Sentenças de Treino: 
 ["The Rock is destined to be the 21st Century 's new `` Conan '' and that he 's going to make a splash even greater than Arnold Schwarzenegger , Jean-Claud Van Damme or Steven Segal .", "The gorgeously elaborate continuation of `` The Lord of the Rings '' trilogy is so huge that a column of words can not adequately describe co-writer\\/director Peter Jackson 's expanded vision of J.R.R. Tolkien 's Middle-earth .", 'Singer\\/composer Bryan Adams contributes a slew of songs -- a few potential hits , a few more simply intrusive to the story -- but the whole package certainly captures the intended , er , spirit of the piece .', "You 'd think by now America would have had enough of plucky British eccentrics with hearts of gold .", 'Yet the act is still charming here .', "Whether or not you 're enlightened by any of Derrida 's lectures on `` the other '' and `` the self , '' Derrida is an undeniably fascinating and playful fellow .", 'Just the labour involved in creati

### Carregamento do Modelo

In [3]:
import torch
from transformers import AutoTokenizer, AutoModelForSequenceClassification

tokenizer = AutoTokenizer.from_pretrained("textattack/bert-base-uncased-SST-2")
bert_model = AutoModelForSequenceClassification.from_pretrained("textattack/bert-base-uncased-SST-2")
embedding = bert_model.bert.embeddings

In [4]:
import os

tensors_folder = Path('tensors')
tensors_path = os.path.join(data_folder, tensors_folder)

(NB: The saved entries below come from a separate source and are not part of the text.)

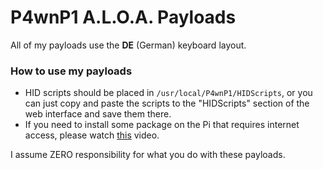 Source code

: # P4wnP1 A.L.O.A. Payloads

All of my payloads use the **DE** (German) keyboard layout.

### How to use my payloads

* HID scripts should be placed in `/usr/local/P4wnP1/HIDScripts`, or you can just copy and paste the scripts to the "HIDScripts" section of the web interface and save them there.
* If you need to install some package on the Pi that requires internet access, please watch [this](https://youtu.be/QEWaIoal5qU) video.

I assume ZERO responsibility for what you do with these payloads.
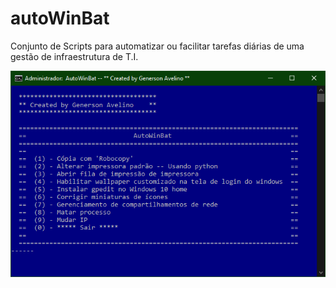 # autoWinBat
Conjunto de Scripts para automatizar ou facilitar tarefas diárias de uma gestão de infraestrutura de T.I.

![Alt text](./tela.PNG "Home AutoWinBat")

if not os.path.isdir(tensors_path):
    print("Pasta de Tensores Não Encontrada.")
    os.mkdir(tensors_path)
    print("Gerando Tensores. Espere.")

    max_length = 35
    print("Gerando Tokens...")
    examples = train_sentences
    inputs = tokenizer(examples,
                            return_tensors='pt',
                            padding='max_length',
                            truncation=True,
                            max_length=max_length)

    dev_inputs = tokenizer(dev_sentences,
                            return_tensors='pt',
                            padding='max_length',
                            truncation=True,
                            max_length=max_length)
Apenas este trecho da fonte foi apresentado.